[ACTION ITEM] From start to end, print the entire listing below exactly.

===== DATA PROVIDED =====

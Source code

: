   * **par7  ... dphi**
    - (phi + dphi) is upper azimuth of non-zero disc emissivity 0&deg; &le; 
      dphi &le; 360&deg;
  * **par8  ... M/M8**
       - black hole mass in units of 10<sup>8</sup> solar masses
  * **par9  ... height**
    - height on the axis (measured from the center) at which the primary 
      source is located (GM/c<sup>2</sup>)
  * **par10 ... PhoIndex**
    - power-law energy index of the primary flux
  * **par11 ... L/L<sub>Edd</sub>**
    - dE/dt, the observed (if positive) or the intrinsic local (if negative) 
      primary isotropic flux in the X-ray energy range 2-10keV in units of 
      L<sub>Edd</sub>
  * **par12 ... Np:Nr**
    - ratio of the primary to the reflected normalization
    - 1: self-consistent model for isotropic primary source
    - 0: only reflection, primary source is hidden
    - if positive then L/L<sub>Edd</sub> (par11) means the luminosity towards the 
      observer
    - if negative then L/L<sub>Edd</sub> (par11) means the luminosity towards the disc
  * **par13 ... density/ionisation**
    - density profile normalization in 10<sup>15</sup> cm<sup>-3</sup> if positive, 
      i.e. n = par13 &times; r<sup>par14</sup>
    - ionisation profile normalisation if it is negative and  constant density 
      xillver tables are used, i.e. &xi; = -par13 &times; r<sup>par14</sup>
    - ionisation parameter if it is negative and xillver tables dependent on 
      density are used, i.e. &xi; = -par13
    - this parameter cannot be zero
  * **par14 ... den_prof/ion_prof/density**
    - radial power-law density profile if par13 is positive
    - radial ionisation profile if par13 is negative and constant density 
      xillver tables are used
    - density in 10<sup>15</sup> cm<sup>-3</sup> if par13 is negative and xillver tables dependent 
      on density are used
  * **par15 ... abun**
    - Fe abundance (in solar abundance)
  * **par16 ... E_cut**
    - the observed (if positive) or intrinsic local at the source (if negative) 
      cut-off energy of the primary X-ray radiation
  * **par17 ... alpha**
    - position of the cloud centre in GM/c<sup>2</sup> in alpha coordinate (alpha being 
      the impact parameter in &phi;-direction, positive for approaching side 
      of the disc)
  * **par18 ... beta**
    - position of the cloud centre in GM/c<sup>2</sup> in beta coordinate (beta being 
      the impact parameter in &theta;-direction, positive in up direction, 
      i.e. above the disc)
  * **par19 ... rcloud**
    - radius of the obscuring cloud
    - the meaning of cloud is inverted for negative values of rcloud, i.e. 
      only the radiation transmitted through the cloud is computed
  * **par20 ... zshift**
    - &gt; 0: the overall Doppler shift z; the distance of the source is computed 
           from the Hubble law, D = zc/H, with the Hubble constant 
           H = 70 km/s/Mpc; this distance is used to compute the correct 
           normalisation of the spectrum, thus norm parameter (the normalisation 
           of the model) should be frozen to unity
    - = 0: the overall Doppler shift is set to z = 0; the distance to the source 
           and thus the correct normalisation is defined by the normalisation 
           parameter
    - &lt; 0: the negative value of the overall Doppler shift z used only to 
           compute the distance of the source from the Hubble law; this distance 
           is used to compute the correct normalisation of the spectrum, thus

=====

[EXERCISE RESPONSE]
Source code

:   * **par7  ... dphi**
    - (phi + dphi) is upper azimuth of non-zero disc emissivity 0&deg; &le; 
      dphi &le; 360&deg;
  * **par8  ... M/M8**
       - black hole mass in units of 10<sup>8</sup> solar masses
  * **par9  ... height**
    - height on the axis (measured from the center) at which the primary 
      source is located (GM/c<sup>2</sup>)
  * **par10 ... PhoIndex**
    - power-law energy index of the primary flux
  * **par11 ... L/L<sub>Edd</sub>**
    - dE/dt, the observed (if positive) or the intrinsic local (if negative) 
      primary isotropic flux in the X-ray energy range 2-10keV in units of 
      L<sub>Edd</sub>
  * **par12 ... Np:Nr**
    - ratio of the primary to the reflected normalization
    - 1: self-consistent model for isotropic primary source
    - 0: only reflection, primary source is hidden
    - if positive then L/L<sub>Edd</sub> (par11) means the luminosity towards the 
      observer
    - if negative then L/L<sub>Edd</sub> (par11) means the luminosity towards the disc
  * **par13 ... density/ionisation**
    - density profile normalization in 10<sup>15</sup> cm<sup>-3</sup> if positive, 
      i.e. n = par13 &times; r<sup>par14</sup>
    - ionisation profile normalisation if it is negative and  constant density 
      xillver tables are used, i.e. &xi; = -par13 &times; r<sup>par14</sup>
    - ionisation parameter if it is negative and xillver tables dependent on 
      density are used, i.e. &xi; = -par13
    - this parameter cannot be zero
  * **par14 ... den_prof/ion_prof/density**
    - radial power-law density profile if par13 is positive
    - radial ionisation profile if par13 is negative and constant density 
      xillver tables are used
    - density in 10<sup>15</sup> cm<sup>-3</sup> if par13 is negative and xillver tables dependent 
      on density are used
  * **par15 ... abun**
    - Fe abundance (in solar abundance)
  * **par16 ... E_cut**
    - the observed (if positive) or intrinsic local at the source (if negative) 
      cut-off energy of the primary X-ray radiation
  * **par17 ... alpha**
    - position of the cloud centre in GM/c<sup>2</sup> in alpha coordinate (alpha being 
      the impact parameter in &phi;-direction, positive for approaching side 
      of the disc)
  * **par18 ... beta**
    - position of the cloud centre in GM/c<sup>2</sup> in beta coordinate (beta being 
      the impact parameter in &theta;-direction, positive in up direction, 
      i.e. above the disc)
  * **par19 ... rcloud**
    - radius of the obscuring cloud
    - the meaning of cloud is inverted for negative values of rcloud, i.e. 
      only the radiation transmitted through the cloud is computed
  * **par20 ... zshift**
    - &gt; 0: the overall Doppler shift z; the distance of the source is computed 
           from the Hubble law, D = zc/H, with the Hubble constant 
           H = 70 km/s/Mpc; this distance is used to compute the correct 
           normalisation of the spectrum, thus norm parameter (the normalisation 
           of the model) should be frozen to unity
    - = 0: the overall Doppler shift is set to z = 0; the distance to the source 
           and thus the correct normalisation is defined by the normalisation 
           parameter
    - &lt; 0: the negative value of the overall Doppler shift z used only to 
           compute the distance of the source from the Hubble law; this distance 
           is used to compute the correct normalisation of the spectrum, thus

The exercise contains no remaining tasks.